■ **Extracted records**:

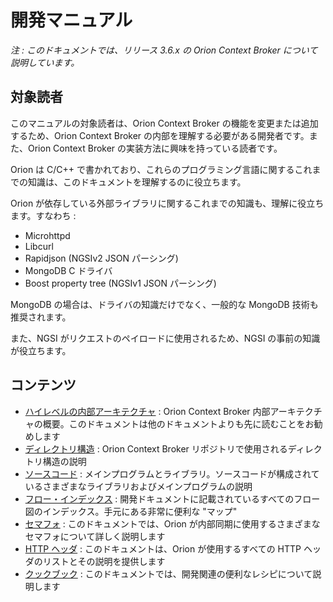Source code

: # <a name="top"></a>開発マニュアル

*注 : このドキュメントでは、リリース 3.6.x の Orion Context Broker について説明しています。*

## 対象読者

このマニュアルの対象読者は、Orion Context Broker の機能を変更または追加するため、Orion Context Broker の内部を理解する必要がある開発者です。また、Orion Context Broker の実装方法に興味を持っている読者です。

Orion は C/C++ で書かれており、これらのプログラミング言語に関するこれまでの知識は、このドキュメントを理解するのに役立ちます。

Orion が依存している外部ライブラリに関するこれまでの知識も、理解に役立ちます。すなわち : 

* Microhttpd
* Libcurl
* Rapidjson (NGSIv2 JSON パーシング)
* MongoDB C ドライバ
* Boost property tree (NGSIv1 JSON パーシング)

MongoDB の場合は、ドライバの知識だけでなく、一般的な MongoDB 技術も推奨されます。

また、NGSI がリクエストのペイロードに使用されるため、NGSI の事前の知識が役立ちます。

## コンテンツ

* [ハイレベルの内部アーキテクチャ](architecture.md) : Orion Context Broker 内部アーキテクチャの概要。このドキュメントは他のドキュメントよりも先に読むことをお勧めします
* [ディレクトリ構造](directoryStructure.md) : Orion Context Broker リポジトリで使用されるディレクトリ構造の説明
* [ソースコード](sourceCode.md) : メインプログラムとライブラリ。ソースコードが構成されているさまざまなライブラリおよびメインプログラムの説明
* [フロー・インデックス](flowsIndex.md) : 開発ドキュメントに記載されているすべてのフロー図のインデックス。手元にある非常に便利な "マップ"
* [セマフォ](semaphores.md) : このドキュメントでは、Orion が内部同期に使用するさまざまなセマフォについて詳しく説明します
* [HTTP ヘッダ](httpHeaders.md) : このドキュメントは、Orion が使用するすべての HTTP ヘッダのリストとその説明を提供します
* [クックブック](cookbook.md) : このドキュメントでは、開発関連の便利なレシピについて説明します
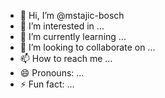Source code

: - 👋 Hi, I’m @mstajic-bosch
- 👀 I’m interested in ...
- 🌱 I’m currently learning ...
- 💞️ I’m looking to collaborate on ...
- 📫 How to reach me ...
- 😄 Pronouns: ...
- ⚡ Fun fact: ...

<!---
mstajic-bosch/mstajic-bosch is a ✨ special ✨ repository because its `README.md` (this file) appears on your GitHub profile.
You can click the Preview link to take a look at your changes.
--->
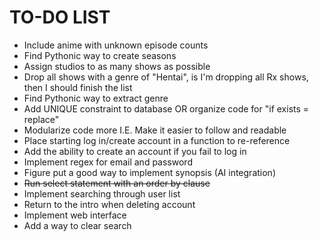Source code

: # TO-DO LIST

- Include anime with unknown episode counts
- Find Pythonic way to create seasons
- Assign studios to as many shows as possible
- Drop all shows with a genre of "Hentai", is I'm dropping all Rx shows, then I should finish the list
- Find Pythonic way to extract genre
- Add UNIQUE constraint to database OR organize code for "if exists = replace"
- Modularize code more I.E. Make it easier to follow and readable
- Place starting log in/create account in a function to re-reference
- Add the ability to create an account if you fail to log in
- Implement regex for email and password
- Figure put a good way to implement synopsis (AI integration)
- ~~Run select statement with an order by clause~~
- Implement searching through user list
- Return to the intro when deleting account
- Implement web interface
- Add a way to clear search
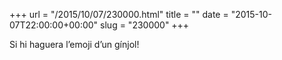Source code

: +++
url = "/2015/10/07/230000.html"
title = ""
date = "2015-10-07T22:00:00+00:00"
slug = "230000"
+++

Si hi haguera l’emoji d’un gínjol!
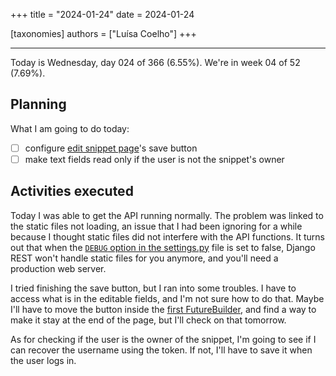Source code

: +++
title = "2024-01-24"
date = 2024-01-24

[taxonomies]
authors = ["Luísa Coelho"]
+++

---

Today is Wednesday, day 024 of 366 (6.55%). We're in week 04 of 52 (7.69%).

## Planning

What I am going to do today:

- [ ] configure [edit snippet page](https://github.com/OmnicodeSolutions/luisa_drf_flutter_client/blob/main/lib/edit_snippet.dart)'s save button
- [ ] make text fields read only if the user is not the snippet's owner

## Activities executed

Today I was able to get the API running normally. The problem was linked to the static files not loading, an issue that I had been ignoring for a while because I thought static files did not interfere with the API functions. It turns out that when the [`DEBUG` option in the settings.py](https://github.com/OmnicodeSolutions/luisa_drf_tutorial/blob/25db6e9e99a32a6d26f65dddc1d938344dbe8f3f/tutorial/tutorial/settings.py#L26C1-L26C13) file is set to false, Django REST won't handle static files for you anymore, and you'll need a production web server.

I tried finishing the save button, but I ran into some troubles. I have to access what is in the editable fields, and I'm not sure how to do that. Maybe I'll have to move the button inside the [first FutureBuilder](https://github.com/OmnicodeSolutions/luisa_drf_flutter_client/blob/4e5e3069ca240723071599011e4a95e702f9116b/lib/edit_snippet.dart#L84C15-L146C17), and find a way to make it stay at the end of the page, but I'll check on that tomorrow.

As for checking if the user is the owner of the snippet, I'm going to see if I can recover the username using the token. If not, I'll have to save it when the user logs in.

■ **Work to be completed**:
Write out the data precisely as given, excluding the pictures.

■ **Answer space**:
Source code

: # <a name="top"></a>開発マニュアル

*注 : このドキュメントでは、リリース 3.6.x の Orion Context Broker について説明しています。*

## 対象読者

このマニュアルの対象読者は、Orion Context Broker の機能を変更または追加するため、Orion Context Broker の内部を理解する必要がある開発者です。また、Orion Context Broker の実装方法に興味を持っている読者です。

Orion は C/C++ で書かれており、これらのプログラミング言語に関するこれまでの知識は、このドキュメントを理解するのに役立ちます。

Orion が依存している外部ライブラリに関するこれまでの知識も、理解に役立ちます。すなわち : 

* Microhttpd
* Libcurl
* Rapidjson (NGSIv2 JSON パーシング)
* MongoDB C ドライバ
* Boost property tree (NGSIv1 JSON パーシング)

MongoDB の場合は、ドライバの知識だけでなく、一般的な MongoDB 技術も推奨されます。

また、NGSI がリクエストのペイロードに使用されるため、NGSI の事前の知識が役立ちます。

## コンテンツ

* [ハイレベルの内部アーキテクチャ](architecture.md) : Orion Context Broker 内部アーキテクチャの概要。このドキュメントは他のドキュメントよりも先に読むことをお勧めします
* [ディレクトリ構造](directoryStructure.md) : Orion Context Broker リポジトリで使用されるディレクトリ構造の説明
* [ソースコード](sourceCode.md) : メインプログラムとライブラリ。ソースコードが構成されているさまざまなライブラリおよびメインプログラムの説明
* [フロー・インデックス](flowsIndex.md) : 開発ドキュメントに記載されているすべてのフロー図のインデックス。手元にある非常に便利な "マップ"
* [セマフォ](semaphores.md) : このドキュメントでは、Orion が内部同期に使用するさまざまなセマフォについて詳しく説明します
* [HTTP ヘッダ](httpHeaders.md) : このドキュメントは、Orion が使用するすべての HTTP ヘッダのリストとその説明を提供します
* [クックブック](cookbook.md) : このドキュメントでは、開発関連の便利なレシピについて説明します
Source code

: - 👋 Hi, I’m @mstajic-bosch
- 👀 I’m interested in ...
- 🌱 I’m currently learning ...
- 💞️ I’m looking to collaborate on ...
- 📫 How to reach me ...
- 😄 Pronouns: ...
- ⚡ Fun fact: ...

<!---
mstajic-bosch/mstajic-bosch is a ✨ special ✨ repository because its `README.md` (this file) appears on your GitHub profile.
You can click the Preview link to take a look at your changes.
--->
Source code

: # TO-DO LIST

- Include anime with unknown episode counts
- Find Pythonic way to create seasons
- Assign studios to as many shows as possible
- Drop all shows with a genre of "Hentai", is I'm dropping all Rx shows, then I should finish the list
- Find Pythonic way to extract genre
- Add UNIQUE constraint to database OR organize code for "if exists = replace"
- Modularize code more I.E. Make it easier to follow and readable
- Place starting log in/create account in a function to re-reference
- Add the ability to create an account if you fail to log in
- Implement regex for email and password
- Figure put a good way to implement synopsis (AI integration)
- ~~Run select statement with an order by clause~~
- Implement searching through user list
- Return to the intro when deleting account
- Implement web interface
- Add a way to clear search
Source code

: +++
url = "/2015/10/07/230000.html"
title = ""
date = "2015-10-07T22:00:00+00:00"
slug = "230000"
+++

Si hi haguera l’emoji d’un gínjol!
Source code

: +++
title = "2024-01-24"
date = 2024-01-24

[taxonomies]
authors = ["Luísa Coelho"]
+++

---

Today is Wednesday, day 024 of 366 (6.55%). We're in week 04 of 52 (7.69%).

## Planning

What I am going to do today:

- [ ] configure [edit snippet page](https://github.com/OmnicodeSolutions/luisa_drf_flutter_client/blob/main/lib/edit_snippet.dart)'s save button
- [ ] make text fields read only if the user is not the snippet's owner

## Activities executed

Today I was able to get the API running normally. The problem was linked to the static files not loading, an issue that I had been ignoring for a while because I thought static files did not interfere with the API functions. It turns out that when the [`DEBUG` option in the settings.py](https://github.com/OmnicodeSolutions/luisa_drf_tutorial/blob/25db6e9e99a32a6d26f65dddc1d938344dbe8f3f/tutorial/tutorial/settings.py#L26C1-L26C13) file is set to false, Django REST won't handle static files for you anymore, and you'll need a production web server.

I tried finishing the save button, but I ran into some troubles. I have to access what is in the editable fields, and I'm not sure how to do that. Maybe I'll have to move the button inside the [first FutureBuilder](https://github.com/OmnicodeSolutions/luisa_drf_flutter_client/blob/4e5e3069ca240723071599011e4a95e702f9116b/lib/edit_snippet.dart#L84C15-L146C17), and find a way to make it stay at the end of the page, but I'll check on that tomorrow.

As for checking if the user is the owner of the snippet, I'm going to see if I can recover the username using the token. If not, I'll have to save it when the user logs in.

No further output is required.